N’est-ce pas d’ailleurs le principal reproche qu’on adressa à maints serviteurs de l’Etat durant l’Occupation, cette obéissance totale aux commandements, sans qu’il y ait eu de leur part une réaction morale, une hésitation, en toute conscience, à suivre des ordres criminels, comportement certes répréhensible (mais cependant à relativiser, pour quelques-uns) qui leur valut la honte, le mépris, souvent la prison, parfois la mort ? Et ne trouve-t-on pas admirable l’engagement de Français, de droite et de gauche, qui, mus par leur cœur et leur conscience, rejoignirent les rangs de la Résistance ? Il est plaisant de constater que le PC, soi-disant « parti des fusillés », le Front de gauche, de Mélenchon, les chefs du parti socialiste et les ministres, se réfugient derrière la sacro-sainte force de la loi, quand toute leur culture politique, du moins de façon déclamatoire, pour le moins, en conteste la validité absolue.
Bien sûr, comme en tout comportement humain, dans cette longue complaisance avec la révolte contre la loi, il faut faire la part de l’hypocrisie, de la tartufferie. « On a toujours raison de se révolter » était un leitmotiv de la gauche.
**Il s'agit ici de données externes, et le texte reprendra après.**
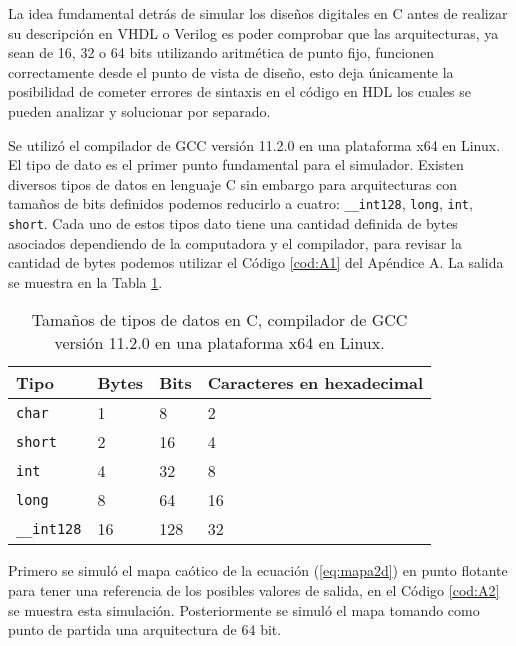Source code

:          La idea fundamental detrás de simular los diseños digitales en C antes de realizar su descripción en VHDL o Verilog es poder comprobar que las arquitecturas, ya sean de 16, 32 o 64 bits utilizando aritmética de punto fijo, funcionen correctamente desde el punto de vista de diseño, esto deja únicamente la posibilidad de cometer errores de sintaxis en el código en HDL los cuales se pueden analizar y solucionar por separado.

        Se utilizó el compilador de GCC versión 11.2.0 en una plataforma x64 en Linux. El tipo de dato es el primer punto fundamental para el simulador. Existen diversos tipos de datos en lenguaje C sin embargo para arquitecturas con tamaños de bits definidos podemos reducirlo a cuatro: \verb|__int128|, \verb|long|, \verb|int|, \verb|short|. Cada uno de estos tipos dato tiene una cantidad definida de bytes asociados dependiendo de la computadora y el compilador, para revisar la cantidad de bytes podemos utilizar el Código \ref{cod:A1} del Apéndice A. La salida se muestra en la Tabla \ref{tab:tipos_de_datos}.

        \begin{table}[htbp]
            \centering
            \caption{Tamaños de tipos de datos en C, compilador de GCC versión 11.2.0 en una plataforma x64 en Linux.}
            \begin{tabular}{|l|l|l|l|}
                \hline
                \rowcolor{lightgray} Tipo  & Bytes & Bits & Caracteres en hexadecimal\\
                \hline
                \verb|char|      & 1  & 8    & 2  \\
                \hline
                \verb|short|     & 2  & 16   & 4  \\
                \hline
                \verb|int|       & 4  & 32   & 8  \\
                \hline
                \verb|long|      & 8  & 64   & 16 \\
                \hline
                \verb|__int128|  & 16 & 128  & 32 \\
                \hline
            \end{tabular}
            \label{tab:tipos_de_datos}
        \end{table}
       
       Primero se simuló el mapa caótico de la ecuación (\ref{eq:mapa2d}) en punto flotante para tener una referencia de los posibles valores de salida, en el Código \ref{cod:A2} se muestra esta simulación. Posteriormente se simuló el mapa tomando como punto de partida una arquitectura de 64 bit.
On n’allait pas plus loin, bien souvent, et l’essentiel, au fond, était que l’on fût contre le système, et que l’on contribuât à l’abattre. Qui se parait de la défroque du rebelle cachait mal les paillettes du spécialiste de la politique, qui, dans la société du spectacle, on le voit maintenant, se trouve comme un saltimbanque en foire.
Toutefois, bien que ces choses aient été trop longtemps souillées par des motifs peu avouables, il reste dans la « clause de conscience » l’héritage fort honorable d’une tradition qui est le fond de notre civilisation, d’Antigone et Socrate à saint Thomas, de la Déclaration des droits de l’homme de 1789, qui reconnaît le devoir d’insurrection, à la Résistance contre la tyrannie nazie, à laquelle se réfère volontiers le régime actuel, qui est fort loin d’être à sa hauteur.
Qu'on le veuille ou non, et les LGBT peuvent couiner (le terme est de l’élégant Peillon, qui l’applique à ses adversaires) comme ils-elles- ? veulent, la question du mariage présente des problèmes que les repus, blasés, sceptiques, athées, matérialistes, cyniques, parvenus et tannés par la savonnette à vilains ne peuvent, ne pourront jamais comprendre parce qu’ils ne croient en rien, hormis dans la finance, dans leurs certitudes de Bouvard et Pécuchet, leur hédonisme du prisunic, et leur morale à la Homais.